09 Sep 2020 3 minute read
First Minister Mark Drakeford. Picture by the Welsh Government.

The First Minister Mark Drakeford has slammed the UK Government Internal Market Bill as an “enormous power grab” which the Welsh Government will oppose “every step of the way”.

He lent his voice to a chorus of disapproving voices, including his own Brexit Minister, Labour MPs, a Conservative Member of the Senedd, the Scottish Government and Plaid Cymru.

The bill published today will give the UK Government new spending powers that will enable them to ignore the Welsh Government’s wishes and directly fund projects in Wales.

It will also force Wales and Scotland to accept whatever new standards on food, environment and animal welfare are agreed by the UK Government in post-Brexit trade deals.

“This is an enormous power grab – undermining powers that have belonged to Wales, Scotland and Northern Ireland for over 20 years,” Mark Drakeford said.

“This Bill will do more to hasten the break-up of the Union than anything else since devolution began. We’ll oppose it every step of the way.”

Yesterday the Brexit Minister Jeremy Miles had said the Internal Market bill is “an attack on democracy” which will “sacrifice the future of the union by stealing powers from devolved administrations”.

Holyrood’s Brexit secretary, Mike Russell, has already pledged the Scottish government will not consent to the bill, while Miles said his administration would “do everything we can to challenge the power grab and the race to the bottom which this bill represents”.

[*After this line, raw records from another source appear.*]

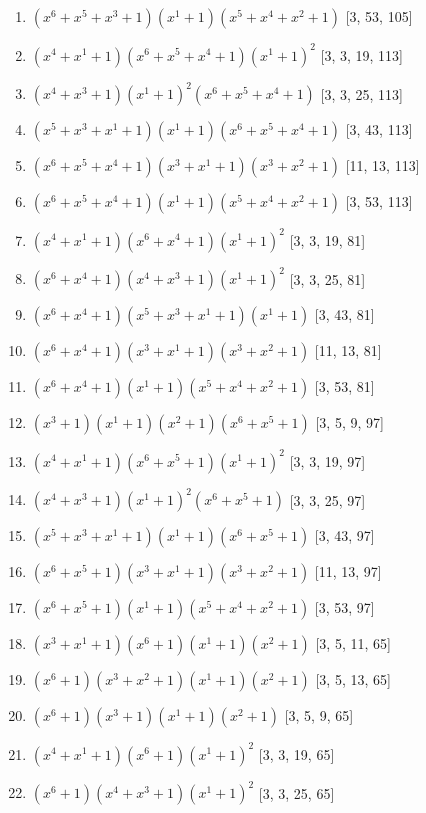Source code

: \documentclass[10pt,twocolumn]{article}
\begin{document}
\begin{enumerate}
\item $(x^{6} + x^{5} + x^{3} + 1)(x^{1} + 1)(x^{5} + x^{4} + x^{2} + 1)$  [3, 53, 105]
\item $(x^{4} + x^{1} + 1)(x^{6} + x^{5} + x^{4} + 1)(x^{1} + 1)^{2}$  [3, 3, 19, 113]
\item $(x^{4} + x^{3} + 1)(x^{1} + 1)^{2}(x^{6} + x^{5} + x^{4} + 1)$  [3, 3, 25, 113]
\item $(x^{5} + x^{3} + x^{1} + 1)(x^{1} + 1)(x^{6} + x^{5} + x^{4} + 1)$  [3, 43, 113]
\item $(x^{6} + x^{5} + x^{4} + 1)(x^{3} + x^{1} + 1)(x^{3} + x^{2} + 1)$  [11, 13, 113]
\item $(x^{6} + x^{5} + x^{4} + 1)(x^{1} + 1)(x^{5} + x^{4} + x^{2} + 1)$  [3, 53, 113]
\item $(x^{4} + x^{1} + 1)(x^{6} + x^{4} + 1)(x^{1} + 1)^{2}$  [3, 3, 19, 81]
\item $(x^{6} + x^{4} + 1)(x^{4} + x^{3} + 1)(x^{1} + 1)^{2}$  [3, 3, 25, 81]
\item $(x^{6} + x^{4} + 1)(x^{5} + x^{3} + x^{1} + 1)(x^{1} + 1)$  [3, 43, 81]
\item $(x^{6} + x^{4} + 1)(x^{3} + x^{1} + 1)(x^{3} + x^{2} + 1)$  [11, 13, 81]
\item $(x^{6} + x^{4} + 1)(x^{1} + 1)(x^{5} + x^{4} + x^{2} + 1)$  [3, 53, 81]
\item $(x^{3} + 1)(x^{1} + 1)(x^{2} + 1)(x^{6} + x^{5} + 1)$  [3, 5, 9, 97]
\item $(x^{4} + x^{1} + 1)(x^{6} + x^{5} + 1)(x^{1} + 1)^{2}$  [3, 3, 19, 97]
\item $(x^{4} + x^{3} + 1)(x^{1} + 1)^{2}(x^{6} + x^{5} + 1)$  [3, 3, 25, 97]
\item $(x^{5} + x^{3} + x^{1} + 1)(x^{1} + 1)(x^{6} + x^{5} + 1)$  [3, 43, 97]
\item $(x^{6} + x^{5} + 1)(x^{3} + x^{1} + 1)(x^{3} + x^{2} + 1)$  [11, 13, 97]
\item $(x^{6} + x^{5} + 1)(x^{1} + 1)(x^{5} + x^{4} + x^{2} + 1)$  [3, 53, 97]
\item $(x^{3} + x^{1} + 1)(x^{6} + 1)(x^{1} + 1)(x^{2} + 1)$  [3, 5, 11, 65]
\item $(x^{6} + 1)(x^{3} + x^{2} + 1)(x^{1} + 1)(x^{2} + 1)$  [3, 5, 13, 65]
\item $(x^{6} + 1)(x^{3} + 1)(x^{1} + 1)(x^{2} + 1)$  [3, 5, 9, 65]
\item $(x^{4} + x^{1} + 1)(x^{6} + 1)(x^{1} + 1)^{2}$  [3, 3, 19, 65]
\item $(x^{6} + 1)(x^{4} + x^{3} + 1)(x^{1} + 1)^{2}$  [3, 3, 25, 65]

\end{enumerate}
\end{document}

Plaid Cymru meanwhile has called it “the single biggest assault on devolution since its creation.”

“History may remember this as the day devolution died,” Plaid Cymru leader Adam Price said today. “Let’s make sure it’s also seen as the day Independence became inevitable.”

 

‘Power surge’

Earlier, Conservative Senedd Member David Melding resigned from the Welsh Conservative front bench citing his concern about the Internal Market Bill.

He said that he had believed that the union was in danger and that the publishing of the bill had done “nothing to lessen my anxieties”.

“Indeed they have been gravely aggravated by the decisions made in the last few days by the Prime Minister,” he said.

However, the UK Government’s Scottish Secretary Alister Jack denied that the Internal Market Bill would water down devolution.

“Absolutely not, we’re strengthening devolution,” he said. “We are bringing a power surge to Scotland, more than 100 new powers, we’re not taking a single power away and I’d invite the honourable lady to name one that we are.”